### Task goal:
Your answer must be an exact copy of the records below, with every picture left out.

Start of Input material

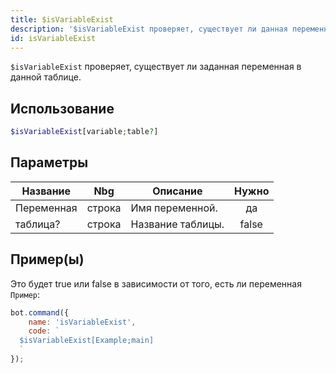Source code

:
 ```yaml
---
title: $isVariableExist
description: '$isVariableExist проверяет, существует ли данная переменная в данной таблице.'
id: isVariableExist
---
```


`$isVariableExist` проверяет, существует ли заданная переменная в данной таблице.

## Использование

```php
$isVariableExist[variable;table?]
```

## Параметры

| Название   | Nbg    | Описание          | Нужно |
| ---------- | ------ | ----------------- |:-----:|
| Переменная | строка | Имя переменной.   |  да   |
| таблица?   | строка | Название таблицы. | false |

## Пример(ы)

Это будет true или false в зависимости от того, есть ли переменная `Пример`:

```javascript
bot.command({
    name: 'isVariableExist',
    code: `
  $isVariableExist[Example;main]
  `
});
```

End of Input material

### Solution for this exercise:
Source code

:
 ```yaml
---
title: $isVariableExist
description: '$isVariableExist проверяет, существует ли данная переменная в данной таблице.'
id: isVariableExist
---
```


`$isVariableExist` проверяет, существует ли заданная переменная в данной таблице.

## Использование

```php
$isVariableExist[variable;table?]
```

## Параметры

| Название   | Nbg    | Описание          | Нужно |
| ---------- | ------ | ----------------- |:-----:|
| Переменная | строка | Имя переменной.   |  да   |
| таблица?   | строка | Название таблицы. | false |

## Пример(ы)

Это будет true или false в зависимости от того, есть ли переменная `Пример`:

```javascript
bot.command({
    name: 'isVariableExist',
    code: `
  $isVariableExist[Example;main]
  `
});
```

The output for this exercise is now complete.